My book opened the closed door of halakhic decision-making. Some think that process isn’t for public consumption.

From Mishneh Torah Master of the Barbo Missal, c.1457. The Israel Museum, for Michael and Judy Steinhardt, by Ardon Bar-Hama.

From Mishneh Torah Master of the Barbo Missal, c.1457. The Israel Museum, for Michael and Judy Steinhardt, by Ardon Bar-Hama.

Observation
April 9 2015
About the author

Rabbi Shlomo Brody is the executive director of Ematai, an organization dedicated to helping Jews think about aging, end-of-life care, and organ donation. His newest book, Ethics of Our Fighters, was released at the end of 2023.

It’s been five months since my first book was released, and my publisher and I have every reason to be gratified, if not overjoyed, by its reception. A revised collection of columns that first appeared in the Jerusalem Post, the book, A Guide to the Complex: Contemporary Halakhic Debates, is in its second printing and, somewhat astonishingly for a work on so relatively specialized a topic, has even won a National Jewish Book Award.

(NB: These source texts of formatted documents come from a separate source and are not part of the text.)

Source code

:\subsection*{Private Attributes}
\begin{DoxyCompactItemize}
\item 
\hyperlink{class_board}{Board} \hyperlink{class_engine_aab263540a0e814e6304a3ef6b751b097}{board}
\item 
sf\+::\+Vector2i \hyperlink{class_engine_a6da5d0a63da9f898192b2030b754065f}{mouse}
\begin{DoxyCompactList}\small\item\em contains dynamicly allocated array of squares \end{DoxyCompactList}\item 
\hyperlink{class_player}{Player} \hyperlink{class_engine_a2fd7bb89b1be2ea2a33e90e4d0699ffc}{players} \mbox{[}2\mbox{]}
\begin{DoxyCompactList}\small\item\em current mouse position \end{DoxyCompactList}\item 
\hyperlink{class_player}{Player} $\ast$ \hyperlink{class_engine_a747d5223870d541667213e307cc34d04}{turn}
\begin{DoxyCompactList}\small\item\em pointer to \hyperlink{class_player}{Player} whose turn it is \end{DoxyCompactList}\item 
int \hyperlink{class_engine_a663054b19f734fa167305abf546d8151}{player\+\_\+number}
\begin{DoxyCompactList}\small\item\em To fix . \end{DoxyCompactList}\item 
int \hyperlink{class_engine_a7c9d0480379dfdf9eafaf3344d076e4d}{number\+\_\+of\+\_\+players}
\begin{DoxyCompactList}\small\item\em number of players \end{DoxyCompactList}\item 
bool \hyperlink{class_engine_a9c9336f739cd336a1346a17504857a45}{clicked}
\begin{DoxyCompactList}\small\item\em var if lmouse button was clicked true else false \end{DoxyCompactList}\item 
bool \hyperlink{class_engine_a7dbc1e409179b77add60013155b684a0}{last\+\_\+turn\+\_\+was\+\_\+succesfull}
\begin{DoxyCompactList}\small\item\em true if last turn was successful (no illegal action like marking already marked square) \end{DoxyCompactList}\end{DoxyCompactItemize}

But others, including some good friends, are decidedly less than happy. In presenting for a general audience the internal discussions of Jewish religious authorities on a host of controversial topics, including abortion and stem-cell research, cruelty to animals, civil marriage in Israel, and female rabbis, I have clearly ruffled some feathers. As I expected, some traditionalist readers have taken umbrage at my inclusion of lesser-known legal figures and opinions. Yet even a few generally open-minded thinkers have apprised me that it is improper for a work of popular literature to highlight the textual nuances and political overtones of debates within Jewish law. This is especially the case when an author (me) subtly offers his own opinion, thus leaving a reader without clear and authoritative guidance when it comes to actual religious practice. And what if a reader happens not to be committed to Jewish law in the first place?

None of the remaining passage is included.